*** Opening of Records supplied ***

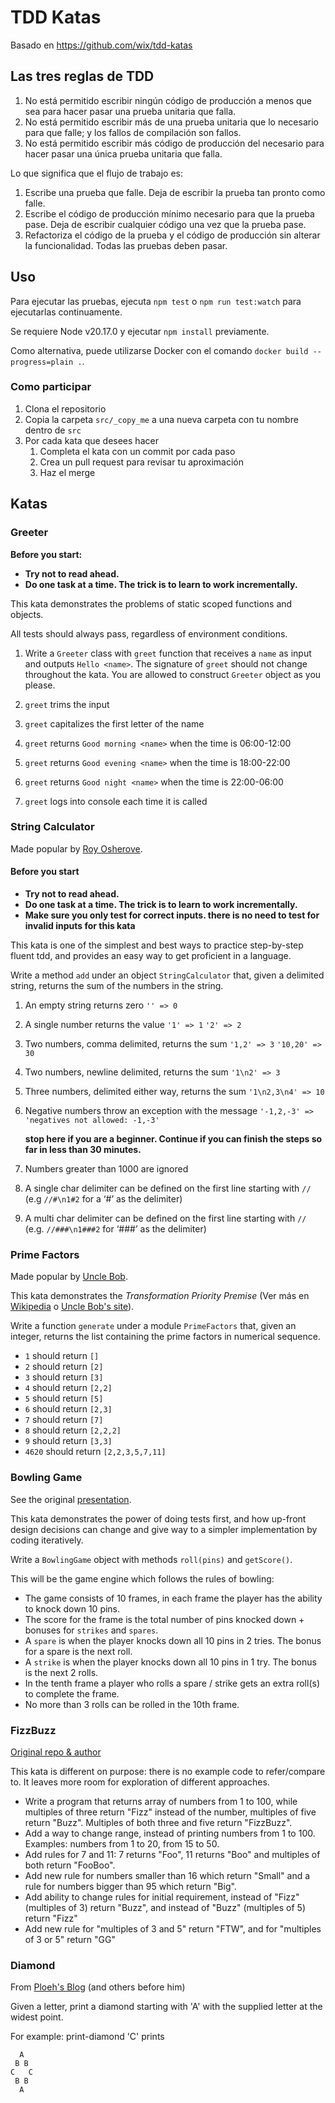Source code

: # TDD Katas

Basado en <https://github.com/wix/tdd-katas>

## Las tres reglas de TDD

1. No está permitido escribir ningún código de producción a menos que sea para hacer pasar una prueba unitaria que falla.
2. No está permitido escribir más de una prueba unitaria que lo necesario para que falle; y los fallos de compilación son fallos.
3. No está permitido escribir más código de producción del necesario para hacer pasar una única prueba unitaria que falla.

Lo que significa que el flujo de trabajo es:

1. Escribe una prueba que falle. Deja de escribir la prueba tan pronto como falle.
2. Escribe el código de producción mínimo necesario para que la prueba pase. Deja de escribir cualquier código una vez que la prueba pase.
3. Refactoriza el código de la prueba y el código de producción sin alterar la funcionalidad. Todas las pruebas deben pasar.

## Uso

Para ejecutar las pruebas, ejecuta `npm test` o `npm run test:watch` para ejecutarlas continuamente.

Se requiere Node v20.17.0 y ejecutar `npm install` previamente.

Como alternativa, puede utilizarse Docker con el comando `docker build --progress=plain .`.

### Como participar

1. Clona el repositorio
2. Copia la carpeta `src/_copy_me` a una nueva carpeta con tu nombre dentro de `src`
3. Por cada kata que desees hacer
   1. Completa el kata con un commit por cada paso
   2. Crea un pull request para revisar tu aproximación
   3. Haz el merge

## Katas

### Greeter

**Before you start:**

- **Try not to read ahead.**
- **Do one task at a time. The trick is to learn to work incrementally.**

This kata demonstrates the problems of static scoped functions and objects.

All tests should always pass, regardless of environment conditions.

1. Write a `Greeter` class with `greet` function that receives a `name` as input and outputs `Hello <name>`.
   The signature of `greet` should not change throughout the kata. You are allowed to construct `Greeter` object as you please.

2. `greet` trims the input

3. `greet` capitalizes the first letter of the name

4. `greet` returns `Good morning <name>` when the time is 06:00-12:00

5. `greet` returns `Good evening <name>` when the time is 18:00-22:00

6. `greet` returns `Good night <name>` when the time is 22:00-06:00

7. `greet` logs into console each time it is called

### String Calculator

Made popular by [Roy Osherove](http://osherove.com/tdd-kata-1/).

#### Before you start

- **Try not to read ahead.**
- **Do one task at a time. The trick is to learn to work incrementally.**
- **Make sure you only test for correct inputs. there is no need to test for invalid inputs for this kata**

This kata is one of the simplest and best ways to practice step-by-step fluent tdd, and provides an easy way to get proficient in a language.

Write a method `add` under an object `StringCalculator` that, given a delimited string, returns the sum of the numbers in the string.

1. An empty string returns zero `'' => 0`

2. A single number returns the value `'1' => 1` `'2' => 2`

3. Two numbers, comma delimited, returns the sum `'1,2' => 3` `'10,20' => 30`

4. Two numbers, newline delimited, returns the sum `'1\n2' => 3`

5. Three numbers, delimited either way, returns the sum `'1\n2,3\n4' => 10`

6. Negative numbers throw an exception with the message `'-1,2,-3' => 'negatives not allowed: -1,-3'`

   **stop here if you are a beginner. Continue if you can finish the steps so far in less than 30 minutes.**

7. Numbers greater than 1000 are ignored

8. A single char delimiter can be defined on the first line starting with `//` (e.g `//#\n1#2` for a ‘#’ as the delimiter)

9. A multi char delimiter can be defined on the first line starting with `//` (e.g. `//###\n1###2` for ‘###’ as the delimiter)

### Prime Factors

Made popular by [Uncle Bob](http://butunclebob.com/ArticleS.UncleBob.ThePrimeFactorsKata).

This kata demonstrates the _Transformation Priority Premise_ (Ver más en [Wikipedia](https://en.wikipedia.org/wiki/Transformation_Priority_Premise) o [Uncle Bob's site](https://blog.cleancoder.com/uncle-bob/2013/05/27/TheTransformationPriorityPremise.html)).

Write a function `generate` under a module `PrimeFactors` that, given an integer, returns the list
containing the prime factors in numerical sequence.

- `1` should return `[]`
- `2` should return `[2]`
- `3` should return `[3]`
- `4` should return `[2,2]`
- `5` should return `[5]`
- `6` should return `[2,3]`
- `7` should return `[7]`
- `8` should return `[2,2,2]`
- `9` should return `[3,3]`
- `4620` should return `[2,2,3,5,7,11]`

### Bowling Game

See the original [presentation](http://butunclebob.com/ArticleS.UncleBob.TheBowlingGameKata).

This kata demonstrates the power of doing tests first, and how up-front design decisions can change
and give way to a simpler implementation by coding iteratively.

Write a `BowlingGame` object with methods `roll(pins)` and `getScore()`.

This will be the game engine which follows the rules of bowling:

- The game consists of 10 frames, in each frame the player has the ability to knock down 10 pins.
- The score for the frame is the total number of pins knocked down + bonuses for `strikes` and `spares`.
- A `spare` is when the player knocks down all 10 pins in 2 tries. The bonus for a spare is the next roll.
- A `strike` is when the player knocks down all 10 pins in 1 try. The bonus is the next 2 rolls.
- In the tenth frame a player who rolls a spare / strike gets an extra roll(s) to complete the frame.
- No more than 3 rolls can be rolled in the 10th frame.

### FizzBuzz

[Original repo & author](https://github.com/sarunas/fizz-buzz-kata)

This kata is different on purpose: there is no example code to refer/compare to. It leaves more room for
exploration of different approaches.

- Write a program that returns array of numbers from 1 to 100, while multiples of three return "Fizz" instead of the
  number, multiples of five return "Buzz". Multiples of both three and five return "FizzBuzz".
- Add a way to change range, instead of printing numbers from 1 to 100. Examples: numbers from 1 to 20, from 15 to 50.
- Add rules for 7 and 11: 7 returns "Foo", 11 returns "Boo" and multiples of both return "FooBoo".
- Add new rule for numbers smaller than 16 which return "Small" and a rule for numbers bigger than 95 which return "Big".
- Add ability to change rules for initial requirement, instead of "Fizz" (multiples of 3) return "Buzz", and instead of
  "Buzz" (multiples of 5) return "Fizz"
- Add new rule for "multiples of 3 and 5" return "FTW", and for "multiples of 3 or 5" return "GG"

### Diamond

From [Ploeh's Blog](https://blog.ploeh.dk/2015/01/10/diamond-kata-with-fscheck/) (and others before him)

Given a letter, print a diamond starting with 'A' with the supplied letter at the widest point.

For example: print-diamond 'C' prints

```
  A
 B B
C   C
 B B
  A
```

*** Close of Records supplied ***

What the exercise asks: Print, without alteration, only the lines above between the one holding "time is 22:00-06:00" and the one holding "5. Three numbers, delimited", inclusive.

Solution:
6. `greet` returns `Good night <name>` when the time is 22:00-06:00

7. `greet` logs into console each time it is called

### String Calculator

Made popular by [Roy Osherove](http://osherove.com/tdd-kata-1/).

#### Before you start

- **Try not to read ahead.**
- **Do one task at a time. The trick is to learn to work incrementally.**
- **Make sure you only test for correct inputs. there is no need to test for invalid inputs for this kata**

This kata is one of the simplest and best ways to practice step-by-step fluent tdd, and provides an easy way to get proficient in a language.

Write a method `add` under an object `StringCalculator` that, given a delimited string, returns the sum of the numbers in the string.

1. An empty string returns zero `'' => 0`

2. A single number returns the value `'1' => 1` `'2' => 2`

3. Two numbers, comma delimited, returns the sum `'1,2' => 3` `'10,20' => 30`

4. Two numbers, newline delimited, returns the sum `'1\n2' => 3`

5. Three numbers, delimited either way, returns the sum `'1\n2,3\n4' => 10`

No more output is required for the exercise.